| MATERIAL FOR THE TASK |
▼▼▼
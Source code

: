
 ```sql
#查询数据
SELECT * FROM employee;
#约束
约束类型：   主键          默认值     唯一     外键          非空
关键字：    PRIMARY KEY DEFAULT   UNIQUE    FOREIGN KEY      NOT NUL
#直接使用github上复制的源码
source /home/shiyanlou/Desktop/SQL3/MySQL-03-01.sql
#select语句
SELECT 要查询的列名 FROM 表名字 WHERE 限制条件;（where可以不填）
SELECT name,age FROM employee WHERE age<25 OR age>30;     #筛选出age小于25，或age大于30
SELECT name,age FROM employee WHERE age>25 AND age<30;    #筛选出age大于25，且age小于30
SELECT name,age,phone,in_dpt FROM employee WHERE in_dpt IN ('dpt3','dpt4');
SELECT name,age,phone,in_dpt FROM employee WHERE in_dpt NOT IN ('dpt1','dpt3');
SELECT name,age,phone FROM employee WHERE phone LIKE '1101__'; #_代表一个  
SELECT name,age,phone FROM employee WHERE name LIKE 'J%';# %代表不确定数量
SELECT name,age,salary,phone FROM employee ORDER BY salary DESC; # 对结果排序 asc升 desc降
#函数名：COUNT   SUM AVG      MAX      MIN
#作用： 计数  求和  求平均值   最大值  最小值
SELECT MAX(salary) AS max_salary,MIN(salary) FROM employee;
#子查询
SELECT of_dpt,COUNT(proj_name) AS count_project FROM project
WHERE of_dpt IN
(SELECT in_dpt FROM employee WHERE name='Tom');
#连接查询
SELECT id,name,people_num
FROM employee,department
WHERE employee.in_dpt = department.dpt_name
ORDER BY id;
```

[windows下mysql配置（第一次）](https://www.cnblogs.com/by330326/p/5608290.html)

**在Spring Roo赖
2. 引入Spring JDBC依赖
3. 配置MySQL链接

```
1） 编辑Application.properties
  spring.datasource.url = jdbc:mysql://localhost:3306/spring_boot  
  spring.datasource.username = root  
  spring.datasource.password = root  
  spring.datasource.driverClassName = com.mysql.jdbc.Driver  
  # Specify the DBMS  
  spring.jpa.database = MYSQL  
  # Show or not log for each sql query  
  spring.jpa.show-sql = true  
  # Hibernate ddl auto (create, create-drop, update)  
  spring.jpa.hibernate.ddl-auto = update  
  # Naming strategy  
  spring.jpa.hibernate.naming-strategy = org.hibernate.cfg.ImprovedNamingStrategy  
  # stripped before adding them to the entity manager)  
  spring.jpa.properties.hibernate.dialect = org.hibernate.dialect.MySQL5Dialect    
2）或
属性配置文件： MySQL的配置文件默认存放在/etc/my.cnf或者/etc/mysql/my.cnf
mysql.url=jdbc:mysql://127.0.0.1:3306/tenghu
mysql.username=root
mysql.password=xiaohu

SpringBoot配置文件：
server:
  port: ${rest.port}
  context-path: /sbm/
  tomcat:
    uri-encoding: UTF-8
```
▲▲▲
| EXERCISE PROMPT |
Repeat the material above in its entirety, exactly.

| EXERCISE RESPONSE |
Source code

:
 ```sql
#查询数据
SELECT * FROM employee;
#约束
约束类型：   主键          默认值     唯一     外键          非空
关键字：    PRIMARY KEY DEFAULT   UNIQUE    FOREIGN KEY      NOT NUL
#直接使用github上复制的源码
source /home/shiyanlou/Desktop/SQL3/MySQL-03-01.sql
#select语句
SELECT 要查询的列名 FROM 表名字 WHERE 限制条件;（where可以不填）
SELECT name,age FROM employee WHERE age<25 OR age>30;     #筛选出age小于25，或age大于30
SELECT name,age FROM employee WHERE age>25 AND age<30;    #筛选出age大于25，且age小于30
SELECT name,age,phone,in_dpt FROM employee WHERE in_dpt IN ('dpt3','dpt4');
SELECT name,age,phone,in_dpt FROM employee WHERE in_dpt NOT IN ('dpt1','dpt3');
SELECT name,age,phone FROM employee WHERE phone LIKE '1101__'; #_代表一个  
SELECT name,age,phone FROM employee WHERE name LIKE 'J%';# %代表不确定数量
SELECT name,age,salary,phone FROM employee ORDER BY salary DESC; # 对结果排序 asc升 desc降
#函数名：COUNT   SUM AVG      MAX      MIN
#作用： 计数  求和  求平均值   最大值  最小值
SELECT MAX(salary) AS max_salary,MIN(salary) FROM employee;
#子查询
SELECT of_dpt,COUNT(proj_name) AS count_project FROM project
WHERE of_dpt IN
(SELECT in_dpt FROM employee WHERE name='Tom');
#连接查询
SELECT id,name,people_num
FROM employee,department
WHERE employee.in_dpt = department.dpt_name
ORDER BY id;
```

[windows下mysql配置（第一次）](https://www.cnblogs.com/by330326/p/5608290.html)

**在Spring Roo赖
2. 引入Spring JDBC依赖
3. 配置MySQL链接

```
1） 编辑Application.properties
  spring.datasource.url = jdbc:mysql://localhost:3306/spring_boot  
  spring.datasource.username = root  
  spring.datasource.password = root  
  spring.datasource.driverClassName = com.mysql.jdbc.Driver  
  # Specify the DBMS  
  spring.jpa.database = MYSQL  
  # Show or not log for each sql query  
  spring.jpa.show-sql = true  
  # Hibernate ddl auto (create, create-drop, update)  
  spring.jpa.hibernate.ddl-auto = update  
  # Naming strategy  
  spring.jpa.hibernate.naming-strategy = org.hibernate.cfg.ImprovedNamingStrategy  
  # stripped before adding them to the entity manager)  
  spring.jpa.properties.hibernate.dialect = org.hibernate.dialect.MySQL5Dialect    
2）或
属性配置文件： MySQL的配置文件默认存放在/etc/my.cnf或者/etc/mysql/my.cnf
mysql.url=jdbc:mysql://127.0.0.1:3306/tenghu
mysql.username=root
mysql.password=xiaohu

SpringBoot配置文件：
server:
  port: ${rest.port}
  context-path: /sbm/
  tomcat:
    uri-encoding: UTF-8
```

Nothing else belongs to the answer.